For each entry, restate it word for word while omitting any image it holds.

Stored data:
*** Block opens ***
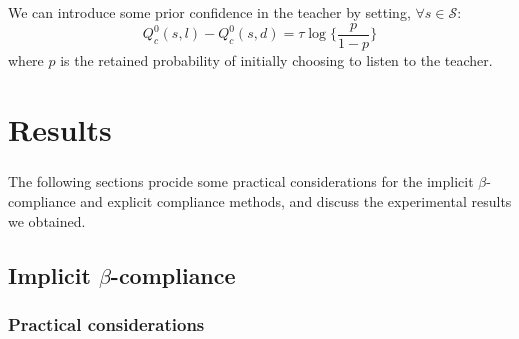 \documentclass[a4paper]{report}
\begin{document}
{{{{			\paragraph{} We can introduce some prior confidence in the teacher by setting, $\forall s\in\mathcal{S}$: 
			\begin{equation}
				Q^0_c(s,l) - Q^0_c(s,d) =\tau \log\{\frac{p}{1-p}\}
			\end{equation}
			where $p$ is the retained probability of initially choosing to listen to the teacher. 
			}
		}	
	}
	
	\chapter{Results}
	{
		\label{chap::res}
				\paragraph{} The following sections procide some practical considerations for the implicit $\beta$-compliance and explicit compliance methods, and discuss the experimental results we obtained. 
		\section{Implicit $\beta$-compliance}
		{
			\subsection{Practical considerations}
			{
}}}}
\end{document}
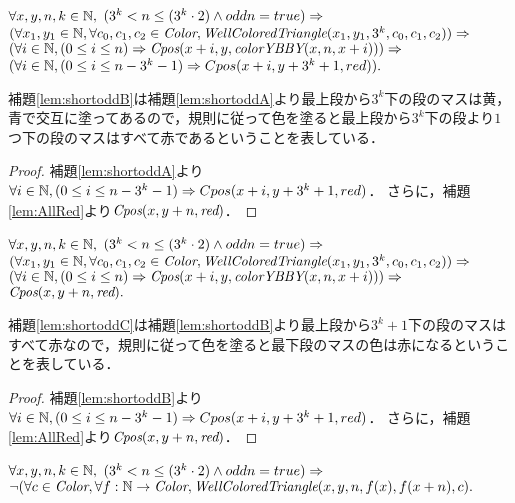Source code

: \begin{lem}[\ShortOddB] \label{lem:shortoddB}
  $\forall x,y,n,k \in \mathbb{N},$
  $(3^k < n \leq (3^k\cdot2) \land odd n = true) \Rightarrow$
  $(\forall x_1,y_1 \in \mathbb{N}, \forall c_0,c_1,c_2 \in \textit{Color}, \textit{WellColoredTriangle}(x_1,y_1,3^k,c_0,c_1,c_2)) \Rightarrow$
  $(\forall i \in \mathbb{N}, (0 \leq i \leq n) \Rightarrow \textit{Cpos}(x+i,y,\textit{colorYBBY}(x,n,x+i))) \Rightarrow$
  $(\forall i \in \mathbb{N}, (0 \leq i \leq n - 3^k-1) \Rightarrow Cpos(x+i,y+3^k+1,red)).$
\end{lem}
補題\ref{lem:shortoddB}は補題\ref{lem:shortoddA}より最上段から$3^k$下の段のマスは黄，青で交互に塗ってあるので，規則に従って色を塗ると最上段から$3^k$下の段より$1$つ下の段のマスはすべて赤であるということを表している．
\begin{proof}
  補題\ref{lem:shortoddA}より$\forall i \in \mathbb{N}, (0 \leq i \leq n - 3^k-1) \Rightarrow Cpos(x+i,y+3^k+1,red)$．
  さらに，補題\ref{lem:AllRed}より$\textit{Cpos}(x,y+n,\textit{red})$．
\end{proof}

\begin{lem}[\ShortOddC] \label{lem:shortoddC}
  $\forall x,y,n,k \in \mathbb{N},$
  $(3^k < n \leq (3^k\cdot2) \land odd n = true) \Rightarrow$
  $(\forall x_1,y_1 \in \mathbb{N}, \forall c_0,c_1,c_2 \in \textit{Color}, \textit{WellColoredTriangle}(x_1,y_1,3^k,c_0,c_1,c_2)) \Rightarrow$
  $(\forall i \in \mathbb{N}, (0 \leq i \leq n) \Rightarrow \textit{Cpos}(x+i,y,\textit{colorYBBY}(x,n,x+i))) \Rightarrow$
  $\textit{Cpos}(x,y+n,\textit{red}).$
\end{lem}
補題\ref{lem:shortoddC}は補題\ref{lem:shortoddB}より最上段から$3^k+1$下の段のマスはすべて赤なので，規則に従って色を塗ると最下段のマスの色は赤になるということを表している．
\begin{proof}
  補題\ref{lem:shortoddB}より$\forall i \in \mathbb{N}, (0 \leq i \leq n - 3^k-1) \Rightarrow Cpos(x+i,y+3^k+1,red)$．
  さらに，補題\ref{lem:AllRed}より$\textit{Cpos}(x,y+n,\textit{red})$．
\end{proof}

\begin{lem}[\ShortOdd] \label{lem:shortodd}
  $\forall x,y,n,k \in \mathbb{N},$
  $(3^k < n \leq (3^k\cdot2) \land odd n = true) \Rightarrow$
  $\lnot(\forall c \in \textit{Color}, \forall f:\mathbb{N} \to \textit{Color}, \textit{WellColoredTriangle}(x,y,n,f(x),f(x+n), c).$
\end{lem}


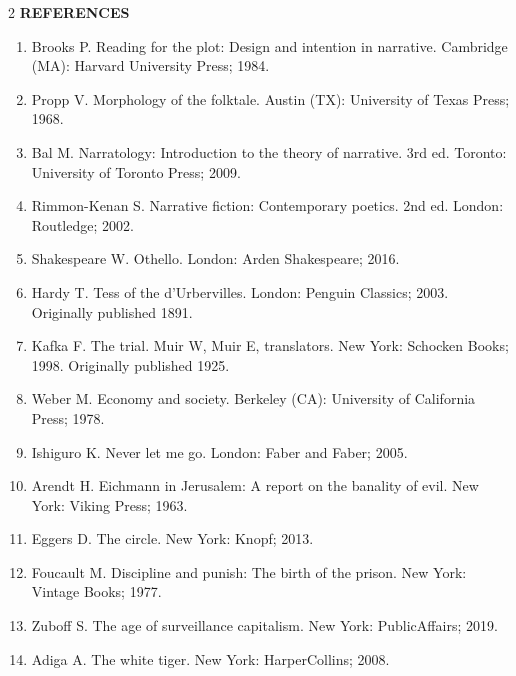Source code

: \documentclass[12pt,a4paper]{article}
\begin{document}
\begin{multicols}{2}
\vspace{8pt}
\noindent
\textcolor{journalblue}{\textbf{REFERENCES}}

\begin{enumerate}[leftmargin=*, itemsep=-2pt, label=\arabic*.]

\item Brooks P. Reading for the plot: Design and intention in narrative. Cambridge (MA): Harvard University Press; 1984.

\item Propp V. Morphology of the folktale. Austin (TX): University of Texas Press; 1968.

\item Bal M. Narratology: Introduction to the theory of narrative. 3rd ed. Toronto: University of Toronto Press; 2009.

\item Rimmon-Kenan S. Narrative fiction: Contemporary poetics. 2nd ed. London: Routledge; 2002.

\item Shakespeare W. Othello. London: Arden Shakespeare; 2016.

\item Hardy T. Tess of the d’Urbervilles. London: Penguin Classics; 2003. Originally published 1891.

\item Kafka F. The trial. Muir W, Muir E, translators. New York: Schocken Books; 1998. Originally published 1925.

\item Weber M. Economy and society. Berkeley (CA): University of California Press; 1978.

\item Ishiguro K. Never let me go. London: Faber and Faber; 2005.

\item Arendt H. Eichmann in Jerusalem: A report on the banality of evil. New York: Viking Press; 1963.

\item Eggers D. The circle. New York: Knopf; 2013.

\item Foucault M. Discipline and punish: The birth of the prison. New York: Vintage Books; 1977.

\item Zuboff S. The age of surveillance capitalism. New York: PublicAffairs; 2019.

\item Adiga A. The white tiger. New York: HarperCollins; 2008.


\end{enumerate}
\end{multicols}
\end{document}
*** Block closes ***
■ **ANSWER SPACE**
 \documentclass[a4paper]{report}
\begin{document}
{{{{			\paragraph{} We can introduce some prior confidence in the teacher by setting, $\forall s\in\mathcal{S}$: 
			\begin{equation}
				Q^0_c(s,l) - Q^0_c(s,d) =\tau \log\{\frac{p}{1-p}\}
			\end{equation}
			where $p$ is the retained probability of initially choosing to listen to the teacher. 
			}
		}	
	}
	
	\chapter{Results}
	{
		\label{chap::res}
				\paragraph{} The following sections procide some practical considerations for the implicit $\beta$-compliance and explicit compliance methods, and discuss the experimental results we obtained. 
		\section{Implicit $\beta$-compliance}
		{
			\subsection{Practical considerations}
			{
}}}}
\end{document}
Source code

: \begin{lem}[\ShortOddB] \label{lem:shortoddB}
  $\forall x,y,n,k \in \mathbb{N},$
  $(3^k < n \leq (3^k\cdot2) \land odd n = true) \Rightarrow$
  $(\forall x_1,y_1 \in \mathbb{N}, \forall c_0,c_1,c_2 \in \textit{Color}, \textit{WellColoredTriangle}(x_1,y_1,3^k,c_0,c_1,c_2)) \Rightarrow$
  $(\forall i \in \mathbb{N}, (0 \leq i \leq n) \Rightarrow \textit{Cpos}(x+i,y,\textit{colorYBBY}(x,n,x+i))) \Rightarrow$
  $(\forall i \in \mathbb{N}, (0 \leq i \leq n - 3^k-1) \Rightarrow Cpos(x+i,y+3^k+1,red)).$
\end{lem}
補題\ref{lem:shortoddB}は補題\ref{lem:shortoddA}より最上段から$3^k$下の段のマスは黄，青で交互に塗ってあるので，規則に従って色を塗ると最上段から$3^k$下の段より$1$つ下の段のマスはすべて赤であるということを表している．
\begin{proof}
  補題\ref{lem:shortoddA}より$\forall i \in \mathbb{N}, (0 \leq i \leq n - 3^k-1) \Rightarrow Cpos(x+i,y+3^k+1,red)$．
  さらに，補題\ref{lem:AllRed}より$\textit{Cpos}(x,y+n,\textit{red})$．
\end{proof}

\begin{lem}[\ShortOddC] \label{lem:shortoddC}
  $\forall x,y,n,k \in \mathbb{N},$
  $(3^k < n \leq (3^k\cdot2) \land odd n = true) \Rightarrow$
  $(\forall x_1,y_1 \in \mathbb{N}, \forall c_0,c_1,c_2 \in \textit{Color}, \textit{WellColoredTriangle}(x_1,y_1,3^k,c_0,c_1,c_2)) \Rightarrow$
  $(\forall i \in \mathbb{N}, (0 \leq i \leq n) \Rightarrow \textit{Cpos}(x+i,y,\textit{colorYBBY}(x,n,x+i))) \Rightarrow$
  $\textit{Cpos}(x,y+n,\textit{red}).$
\end{lem}
補題\ref{lem:shortoddC}は補題\ref{lem:shortoddB}より最上段から$3^k+1$下の段のマスはすべて赤なので，規則に従って色を塗ると最下段のマスの色は赤になるということを表している．
\begin{proof}
  補題\ref{lem:shortoddB}より$\forall i \in \mathbb{N}, (0 \leq i \leq n - 3^k-1) \Rightarrow Cpos(x+i,y+3^k+1,red)$．
  さらに，補題\ref{lem:AllRed}より$\textit{Cpos}(x,y+n,\textit{red})$．
\end{proof}

\begin{lem}[\ShortOdd] \label{lem:shortodd}
  $\forall x,y,n,k \in \mathbb{N},$
  $(3^k < n \leq (3^k\cdot2) \land odd n = true) \Rightarrow$
  $\lnot(\forall c \in \textit{Color}, \forall f:\mathbb{N} \to \textit{Color}, \textit{WellColoredTriangle}(x,y,n,f(x),f(x+n), c).$
\end{lem}


Source code

: \documentclass[12pt,a4paper]{article}
\begin{document}
\begin{multicols}{2}
\vspace{8pt}
\noindent
\textcolor{journalblue}{\textbf{REFERENCES}}

\begin{enumerate}[leftmargin=*, itemsep=-2pt, label=\arabic*.]

\item Brooks P. Reading for the plot: Design and intention in narrative. Cambridge (MA): Harvard University Press; 1984.

\item Propp V. Morphology of the folktale. Austin (TX): University of Texas Press; 1968.

\item Bal M. Narratology: Introduction to the theory of narrative. 3rd ed. Toronto: University of Toronto Press; 2009.

\item Rimmon-Kenan S. Narrative fiction: Contemporary poetics. 2nd ed. London: Routledge; 2002.

\item Shakespeare W. Othello. London: Arden Shakespeare; 2016.

\item Hardy T. Tess of the d’Urbervilles. London: Penguin Classics; 2003. Originally published 1891.

\item Kafka F. The trial. Muir W, Muir E, translators. New York: Schocken Books; 1998. Originally published 1925.

\item Weber M. Economy and society. Berkeley (CA): University of California Press; 1978.

\item Ishiguro K. Never let me go. London: Faber and Faber; 2005.

\item Arendt H. Eichmann in Jerusalem: A report on the banality of evil. New York: Viking Press; 1963.

\item Eggers D. The circle. New York: Knopf; 2013.

\item Foucault M. Discipline and punish: The birth of the prison. New York: Vintage Books; 1977.

\item Zuboff S. The age of surveillance capitalism. New York: PublicAffairs; 2019.

\item Adiga A. The white tiger. New York: HarperCollins; 2008.


\end{enumerate}
\end{multicols}
\end{document}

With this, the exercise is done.